[What this task involves]
Locate the word "number" in the material, then show every line that holds it.

[Material to process]
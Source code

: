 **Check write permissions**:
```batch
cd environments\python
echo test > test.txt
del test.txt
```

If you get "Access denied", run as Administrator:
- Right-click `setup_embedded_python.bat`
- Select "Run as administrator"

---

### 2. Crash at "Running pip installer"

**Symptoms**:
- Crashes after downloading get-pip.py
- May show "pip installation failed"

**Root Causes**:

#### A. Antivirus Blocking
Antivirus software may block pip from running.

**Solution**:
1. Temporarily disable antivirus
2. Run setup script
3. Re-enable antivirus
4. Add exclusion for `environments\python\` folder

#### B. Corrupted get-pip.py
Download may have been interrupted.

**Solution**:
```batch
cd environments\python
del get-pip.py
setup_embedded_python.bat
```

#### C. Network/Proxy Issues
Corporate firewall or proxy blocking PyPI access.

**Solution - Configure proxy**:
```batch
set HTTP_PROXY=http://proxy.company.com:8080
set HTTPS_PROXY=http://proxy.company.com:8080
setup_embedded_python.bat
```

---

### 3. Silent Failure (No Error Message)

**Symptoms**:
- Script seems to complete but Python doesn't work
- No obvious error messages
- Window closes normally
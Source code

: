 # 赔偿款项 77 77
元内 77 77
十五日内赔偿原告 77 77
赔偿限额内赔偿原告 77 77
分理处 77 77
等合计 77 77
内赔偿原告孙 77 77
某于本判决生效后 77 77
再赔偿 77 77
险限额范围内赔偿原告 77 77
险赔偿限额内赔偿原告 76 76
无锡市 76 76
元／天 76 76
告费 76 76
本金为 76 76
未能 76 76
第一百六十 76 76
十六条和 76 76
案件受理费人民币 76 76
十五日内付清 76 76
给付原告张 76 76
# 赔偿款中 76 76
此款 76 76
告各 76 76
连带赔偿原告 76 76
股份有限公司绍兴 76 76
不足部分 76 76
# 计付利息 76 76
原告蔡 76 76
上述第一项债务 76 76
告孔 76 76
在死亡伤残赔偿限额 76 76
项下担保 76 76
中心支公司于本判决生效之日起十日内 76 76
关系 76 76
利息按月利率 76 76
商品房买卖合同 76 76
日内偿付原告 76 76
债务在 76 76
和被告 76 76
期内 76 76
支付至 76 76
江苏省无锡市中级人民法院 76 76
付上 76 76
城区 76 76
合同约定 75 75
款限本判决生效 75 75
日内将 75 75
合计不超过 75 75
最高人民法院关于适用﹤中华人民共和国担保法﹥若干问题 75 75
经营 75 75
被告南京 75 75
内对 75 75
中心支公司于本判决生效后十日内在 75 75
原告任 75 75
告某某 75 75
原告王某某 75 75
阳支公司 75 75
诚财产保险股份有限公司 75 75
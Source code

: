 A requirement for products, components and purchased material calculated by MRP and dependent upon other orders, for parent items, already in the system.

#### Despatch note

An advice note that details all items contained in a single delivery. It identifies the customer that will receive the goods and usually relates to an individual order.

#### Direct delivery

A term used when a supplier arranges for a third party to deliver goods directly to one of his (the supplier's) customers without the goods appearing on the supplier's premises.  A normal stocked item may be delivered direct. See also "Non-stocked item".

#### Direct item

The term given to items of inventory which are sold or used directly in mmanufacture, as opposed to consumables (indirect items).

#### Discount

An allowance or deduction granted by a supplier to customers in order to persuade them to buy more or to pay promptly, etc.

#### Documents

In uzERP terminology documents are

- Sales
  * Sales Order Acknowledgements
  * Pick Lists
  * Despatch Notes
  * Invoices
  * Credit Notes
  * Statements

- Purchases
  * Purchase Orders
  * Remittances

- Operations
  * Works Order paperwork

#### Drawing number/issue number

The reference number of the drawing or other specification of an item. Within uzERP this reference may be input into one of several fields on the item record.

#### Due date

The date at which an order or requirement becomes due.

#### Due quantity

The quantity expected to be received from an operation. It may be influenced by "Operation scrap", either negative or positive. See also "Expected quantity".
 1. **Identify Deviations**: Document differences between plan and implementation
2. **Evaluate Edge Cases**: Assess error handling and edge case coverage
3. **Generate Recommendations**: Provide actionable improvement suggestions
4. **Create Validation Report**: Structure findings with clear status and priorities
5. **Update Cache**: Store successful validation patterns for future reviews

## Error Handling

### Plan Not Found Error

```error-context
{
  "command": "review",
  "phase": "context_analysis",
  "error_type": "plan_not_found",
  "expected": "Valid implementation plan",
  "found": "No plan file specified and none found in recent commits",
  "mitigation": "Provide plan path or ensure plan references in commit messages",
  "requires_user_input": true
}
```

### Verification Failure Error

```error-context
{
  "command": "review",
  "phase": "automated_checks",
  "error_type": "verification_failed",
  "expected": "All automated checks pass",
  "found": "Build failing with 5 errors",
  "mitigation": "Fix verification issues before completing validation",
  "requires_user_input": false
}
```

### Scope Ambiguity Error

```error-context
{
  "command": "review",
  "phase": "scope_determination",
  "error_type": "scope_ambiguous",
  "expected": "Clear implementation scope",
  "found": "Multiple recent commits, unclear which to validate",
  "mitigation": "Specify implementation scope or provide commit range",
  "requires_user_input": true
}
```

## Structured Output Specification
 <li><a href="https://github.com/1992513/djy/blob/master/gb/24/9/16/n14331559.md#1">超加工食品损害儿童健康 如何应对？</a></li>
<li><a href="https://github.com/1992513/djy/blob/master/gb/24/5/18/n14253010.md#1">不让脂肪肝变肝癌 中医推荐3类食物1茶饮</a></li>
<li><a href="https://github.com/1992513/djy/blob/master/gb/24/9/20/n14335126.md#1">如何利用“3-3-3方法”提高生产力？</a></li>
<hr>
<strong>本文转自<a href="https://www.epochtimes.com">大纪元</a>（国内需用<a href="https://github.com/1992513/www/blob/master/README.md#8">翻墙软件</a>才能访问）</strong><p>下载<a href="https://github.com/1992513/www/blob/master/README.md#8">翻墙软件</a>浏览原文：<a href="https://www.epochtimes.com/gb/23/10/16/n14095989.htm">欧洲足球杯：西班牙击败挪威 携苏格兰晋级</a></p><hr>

[Solution to the exercise]
#### Drawing number/issue number
The reference number of the drawing or other specification of an item. Within uzERP this reference may be input into one of several fields on the item record.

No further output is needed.